ACTION ITEM — Each record that follows should be duplicated exactly, except for its pictures.

::::

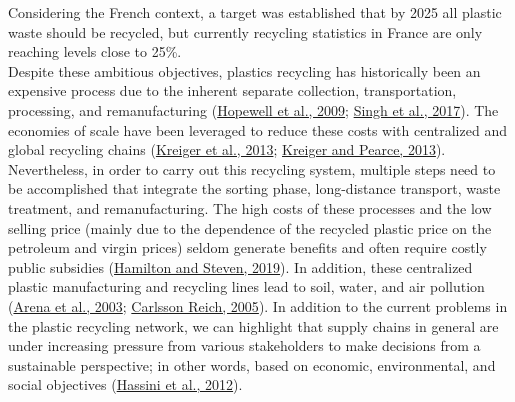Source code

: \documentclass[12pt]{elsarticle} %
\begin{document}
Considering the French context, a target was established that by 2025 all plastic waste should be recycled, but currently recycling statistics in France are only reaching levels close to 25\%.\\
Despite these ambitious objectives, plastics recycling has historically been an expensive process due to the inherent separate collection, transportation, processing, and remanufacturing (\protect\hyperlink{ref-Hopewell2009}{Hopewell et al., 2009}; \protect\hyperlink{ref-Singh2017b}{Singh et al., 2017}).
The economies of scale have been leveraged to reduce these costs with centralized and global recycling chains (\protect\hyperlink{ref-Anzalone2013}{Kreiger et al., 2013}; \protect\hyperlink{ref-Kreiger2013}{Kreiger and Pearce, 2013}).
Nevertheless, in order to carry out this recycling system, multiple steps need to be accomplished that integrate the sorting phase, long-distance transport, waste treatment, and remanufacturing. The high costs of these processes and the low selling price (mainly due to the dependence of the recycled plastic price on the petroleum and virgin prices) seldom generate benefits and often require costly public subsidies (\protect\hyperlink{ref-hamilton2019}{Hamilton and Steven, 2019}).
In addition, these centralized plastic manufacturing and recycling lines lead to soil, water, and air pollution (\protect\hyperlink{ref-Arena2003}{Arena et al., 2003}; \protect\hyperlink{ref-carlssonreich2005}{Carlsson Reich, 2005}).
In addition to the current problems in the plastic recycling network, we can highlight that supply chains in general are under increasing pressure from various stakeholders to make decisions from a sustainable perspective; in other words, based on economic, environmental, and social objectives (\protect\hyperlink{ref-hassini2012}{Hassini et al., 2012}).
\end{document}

::::

EXERCISE ANSWER —
Source code

: \documentclass[12pt]{elsarticle} %
\begin{document}
Considering the French context, a target was established that by 2025 all plastic waste should be recycled, but currently recycling statistics in France are only reaching levels close to 25\%.\\
Despite these ambitious objectives, plastics recycling has historically been an expensive process due to the inherent separate collection, transportation, processing, and remanufacturing (\protect\hyperlink{ref-Hopewell2009}{Hopewell et al., 2009}; \protect\hyperlink{ref-Singh2017b}{Singh et al., 2017}).
The economies of scale have been leveraged to reduce these costs with centralized and global recycling chains (\protect\hyperlink{ref-Anzalone2013}{Kreiger et al., 2013}; \protect\hyperlink{ref-Kreiger2013}{Kreiger and Pearce, 2013}).
Nevertheless, in order to carry out this recycling system, multiple steps need to be accomplished that integrate the sorting phase, long-distance transport, waste treatment, and remanufacturing. The high costs of these processes and the low selling price (mainly due to the dependence of the recycled plastic price on the petroleum and virgin prices) seldom generate benefits and often require costly public subsidies (\protect\hyperlink{ref-hamilton2019}{Hamilton and Steven, 2019}).
In addition, these centralized plastic manufacturing and recycling lines lead to soil, water, and air pollution (\protect\hyperlink{ref-Arena2003}{Arena et al., 2003}; \protect\hyperlink{ref-carlssonreich2005}{Carlsson Reich, 2005}).
In addition to the current problems in the plastic recycling network, we can highlight that supply chains in general are under increasing pressure from various stakeholders to make decisions from a sustainable perspective; in other words, based on economic, environmental, and social objectives (\protect\hyperlink{ref-hassini2012}{Hassini et al., 2012}).
\end{document}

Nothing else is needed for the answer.